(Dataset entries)
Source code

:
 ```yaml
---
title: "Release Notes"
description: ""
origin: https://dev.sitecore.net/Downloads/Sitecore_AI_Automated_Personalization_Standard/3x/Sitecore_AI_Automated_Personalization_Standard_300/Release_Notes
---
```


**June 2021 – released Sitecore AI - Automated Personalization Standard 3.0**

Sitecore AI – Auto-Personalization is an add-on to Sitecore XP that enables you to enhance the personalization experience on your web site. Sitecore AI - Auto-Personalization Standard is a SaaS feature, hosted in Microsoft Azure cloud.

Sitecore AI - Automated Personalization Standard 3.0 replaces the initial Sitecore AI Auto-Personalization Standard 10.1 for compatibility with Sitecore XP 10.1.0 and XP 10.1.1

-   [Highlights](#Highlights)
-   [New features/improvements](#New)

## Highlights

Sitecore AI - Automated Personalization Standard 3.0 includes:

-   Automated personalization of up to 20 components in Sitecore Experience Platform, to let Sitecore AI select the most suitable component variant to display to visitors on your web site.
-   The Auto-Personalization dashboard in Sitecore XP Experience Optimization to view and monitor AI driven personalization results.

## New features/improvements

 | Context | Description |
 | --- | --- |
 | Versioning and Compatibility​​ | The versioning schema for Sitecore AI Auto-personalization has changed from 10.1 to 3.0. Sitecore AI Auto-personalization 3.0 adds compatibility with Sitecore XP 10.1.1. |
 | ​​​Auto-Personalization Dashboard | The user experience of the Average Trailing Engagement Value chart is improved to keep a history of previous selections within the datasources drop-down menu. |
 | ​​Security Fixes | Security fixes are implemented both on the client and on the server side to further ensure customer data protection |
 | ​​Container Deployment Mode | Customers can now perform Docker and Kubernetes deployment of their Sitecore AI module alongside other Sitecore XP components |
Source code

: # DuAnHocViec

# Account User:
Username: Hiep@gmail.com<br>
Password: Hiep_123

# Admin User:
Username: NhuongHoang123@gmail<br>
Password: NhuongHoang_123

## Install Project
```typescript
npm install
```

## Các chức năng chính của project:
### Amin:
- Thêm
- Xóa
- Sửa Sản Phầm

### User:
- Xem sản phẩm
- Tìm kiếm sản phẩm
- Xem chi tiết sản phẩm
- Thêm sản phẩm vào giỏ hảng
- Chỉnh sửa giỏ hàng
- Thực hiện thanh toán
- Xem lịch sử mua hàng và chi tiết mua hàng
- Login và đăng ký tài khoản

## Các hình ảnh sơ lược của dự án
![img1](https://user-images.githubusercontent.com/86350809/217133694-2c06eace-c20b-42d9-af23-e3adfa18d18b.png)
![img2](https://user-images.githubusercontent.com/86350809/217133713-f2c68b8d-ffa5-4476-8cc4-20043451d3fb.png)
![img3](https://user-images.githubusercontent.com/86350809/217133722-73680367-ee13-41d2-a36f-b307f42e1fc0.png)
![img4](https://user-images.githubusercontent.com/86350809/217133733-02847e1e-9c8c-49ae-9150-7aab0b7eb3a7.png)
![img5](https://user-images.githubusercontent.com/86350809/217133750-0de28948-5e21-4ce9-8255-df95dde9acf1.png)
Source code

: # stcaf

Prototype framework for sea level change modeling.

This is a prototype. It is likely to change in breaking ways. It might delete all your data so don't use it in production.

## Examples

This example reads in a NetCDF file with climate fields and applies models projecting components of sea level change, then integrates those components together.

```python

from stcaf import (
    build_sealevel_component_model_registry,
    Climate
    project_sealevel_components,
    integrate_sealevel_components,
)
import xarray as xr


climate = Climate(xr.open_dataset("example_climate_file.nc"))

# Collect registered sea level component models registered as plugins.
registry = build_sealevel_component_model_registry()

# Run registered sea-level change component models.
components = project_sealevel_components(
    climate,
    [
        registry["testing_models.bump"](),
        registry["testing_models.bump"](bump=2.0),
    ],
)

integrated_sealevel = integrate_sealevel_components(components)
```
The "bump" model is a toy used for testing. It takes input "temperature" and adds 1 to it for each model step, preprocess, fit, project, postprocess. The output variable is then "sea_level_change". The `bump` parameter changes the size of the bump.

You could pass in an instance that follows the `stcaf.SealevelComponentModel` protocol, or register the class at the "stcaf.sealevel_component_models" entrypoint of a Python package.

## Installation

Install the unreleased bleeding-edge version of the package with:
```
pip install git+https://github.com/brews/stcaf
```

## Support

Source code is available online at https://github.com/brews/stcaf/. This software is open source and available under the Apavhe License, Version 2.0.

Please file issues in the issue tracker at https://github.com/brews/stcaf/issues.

▶ Task item
Examine the data above and state how many of its lines contain the word "images", with no further remarks.

▶ Response box
5